## PROBLEM STATEMENT:
Copy each line in the data that includes the word "something".
━━━━━ DATA SECTION ━━━━━
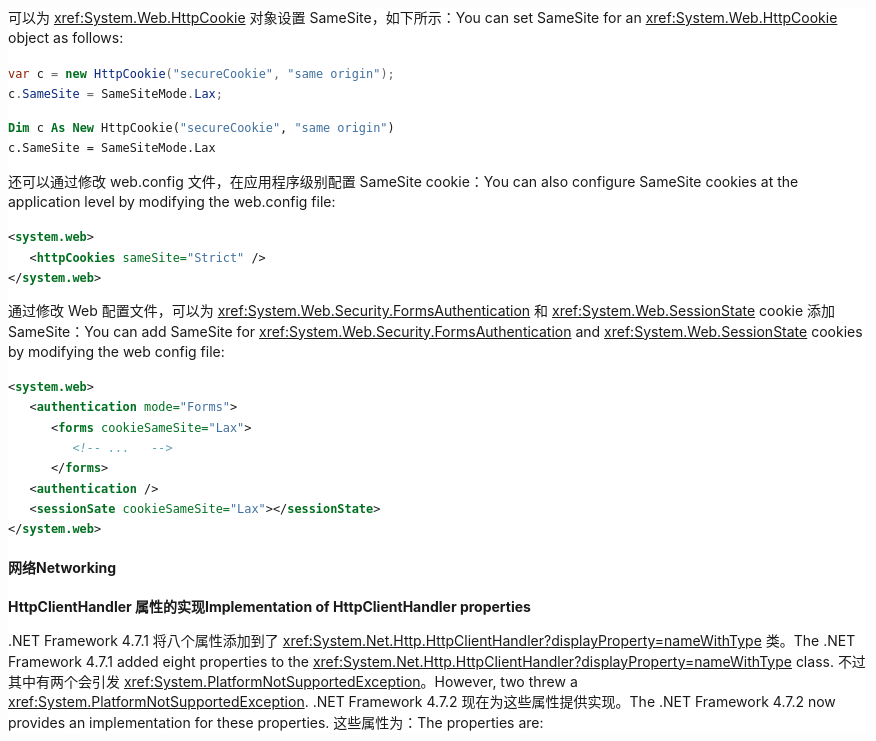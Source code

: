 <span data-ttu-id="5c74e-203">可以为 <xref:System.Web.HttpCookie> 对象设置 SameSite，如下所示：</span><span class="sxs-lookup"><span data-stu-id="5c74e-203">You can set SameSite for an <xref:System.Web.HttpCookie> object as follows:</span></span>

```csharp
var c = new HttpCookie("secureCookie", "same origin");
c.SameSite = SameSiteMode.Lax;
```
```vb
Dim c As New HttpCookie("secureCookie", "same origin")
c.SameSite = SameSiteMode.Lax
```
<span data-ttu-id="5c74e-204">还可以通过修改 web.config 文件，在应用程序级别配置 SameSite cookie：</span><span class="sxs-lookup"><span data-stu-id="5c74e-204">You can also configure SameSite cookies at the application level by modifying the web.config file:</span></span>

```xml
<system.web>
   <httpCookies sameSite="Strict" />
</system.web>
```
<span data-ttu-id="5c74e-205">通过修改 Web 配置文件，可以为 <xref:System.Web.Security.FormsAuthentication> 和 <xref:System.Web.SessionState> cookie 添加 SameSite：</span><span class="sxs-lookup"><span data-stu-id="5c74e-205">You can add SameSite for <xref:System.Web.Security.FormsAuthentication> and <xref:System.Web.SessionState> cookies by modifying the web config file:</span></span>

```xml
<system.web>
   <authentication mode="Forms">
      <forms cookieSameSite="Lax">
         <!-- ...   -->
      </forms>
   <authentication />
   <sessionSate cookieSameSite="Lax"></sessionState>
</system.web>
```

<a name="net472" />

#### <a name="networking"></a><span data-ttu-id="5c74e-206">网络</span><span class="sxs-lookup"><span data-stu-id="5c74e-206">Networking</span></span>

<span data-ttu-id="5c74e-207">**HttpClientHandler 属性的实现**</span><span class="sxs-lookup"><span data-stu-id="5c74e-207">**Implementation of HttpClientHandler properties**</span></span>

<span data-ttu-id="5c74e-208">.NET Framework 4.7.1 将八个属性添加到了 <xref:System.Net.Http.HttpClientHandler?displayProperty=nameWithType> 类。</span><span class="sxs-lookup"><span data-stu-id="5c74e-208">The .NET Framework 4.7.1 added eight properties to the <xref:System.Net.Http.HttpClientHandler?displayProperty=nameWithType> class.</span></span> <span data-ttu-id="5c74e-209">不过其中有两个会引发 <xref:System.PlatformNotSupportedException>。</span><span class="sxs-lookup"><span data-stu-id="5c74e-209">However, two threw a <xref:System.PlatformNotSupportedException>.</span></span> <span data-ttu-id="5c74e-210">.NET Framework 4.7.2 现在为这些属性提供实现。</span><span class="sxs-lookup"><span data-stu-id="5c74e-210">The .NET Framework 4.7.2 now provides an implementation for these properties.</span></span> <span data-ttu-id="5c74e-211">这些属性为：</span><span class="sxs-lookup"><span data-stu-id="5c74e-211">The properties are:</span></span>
━━━━━
━━━━━ DATA SECTION ━━━━━
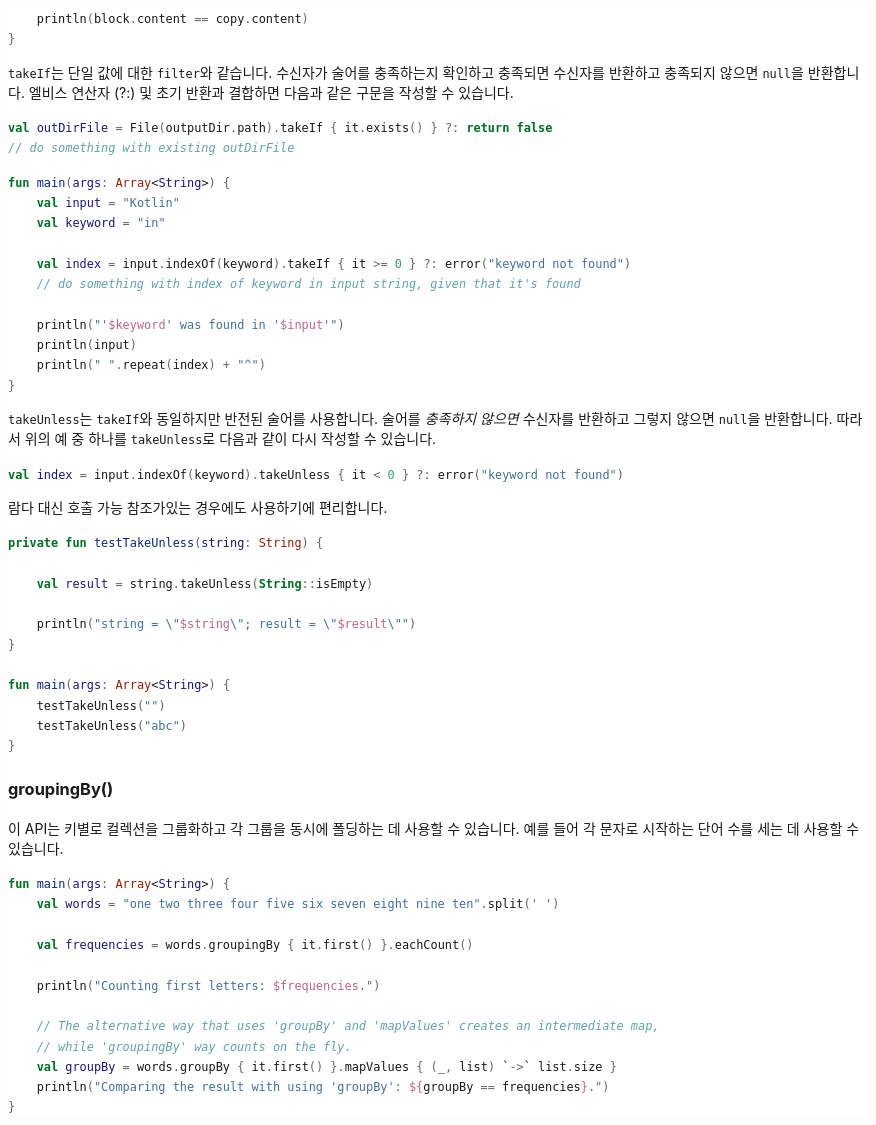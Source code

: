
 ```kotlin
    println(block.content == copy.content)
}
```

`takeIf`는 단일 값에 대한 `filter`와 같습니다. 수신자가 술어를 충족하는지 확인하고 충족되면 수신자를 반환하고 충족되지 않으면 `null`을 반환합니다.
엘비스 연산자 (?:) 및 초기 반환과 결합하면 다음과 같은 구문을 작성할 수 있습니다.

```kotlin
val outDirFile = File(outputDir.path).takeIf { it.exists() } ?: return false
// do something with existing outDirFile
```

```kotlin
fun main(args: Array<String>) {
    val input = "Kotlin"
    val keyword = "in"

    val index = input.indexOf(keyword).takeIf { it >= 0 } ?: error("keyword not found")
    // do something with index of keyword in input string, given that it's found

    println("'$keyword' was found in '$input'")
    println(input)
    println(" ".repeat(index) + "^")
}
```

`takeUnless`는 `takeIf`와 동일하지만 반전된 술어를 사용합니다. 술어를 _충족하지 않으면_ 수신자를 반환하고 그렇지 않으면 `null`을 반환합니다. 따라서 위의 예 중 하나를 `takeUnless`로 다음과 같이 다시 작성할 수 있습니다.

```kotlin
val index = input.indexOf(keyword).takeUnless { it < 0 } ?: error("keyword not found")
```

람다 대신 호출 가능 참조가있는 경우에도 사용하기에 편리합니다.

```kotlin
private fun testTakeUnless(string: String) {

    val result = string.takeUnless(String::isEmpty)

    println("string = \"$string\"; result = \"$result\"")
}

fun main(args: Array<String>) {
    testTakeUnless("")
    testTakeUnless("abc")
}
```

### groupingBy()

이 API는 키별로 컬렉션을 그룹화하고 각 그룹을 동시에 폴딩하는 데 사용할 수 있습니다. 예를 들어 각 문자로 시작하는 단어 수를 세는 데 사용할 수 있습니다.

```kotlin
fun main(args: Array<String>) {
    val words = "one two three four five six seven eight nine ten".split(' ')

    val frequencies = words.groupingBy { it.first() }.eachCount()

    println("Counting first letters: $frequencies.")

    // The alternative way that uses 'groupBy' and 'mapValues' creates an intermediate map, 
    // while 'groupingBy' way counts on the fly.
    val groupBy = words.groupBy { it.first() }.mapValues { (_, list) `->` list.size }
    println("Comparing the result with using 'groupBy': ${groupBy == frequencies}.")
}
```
━━━━━
## ANSWER SPACE:
// do something with existing outDirFile
    // do something with index of keyword in input string, given that it's found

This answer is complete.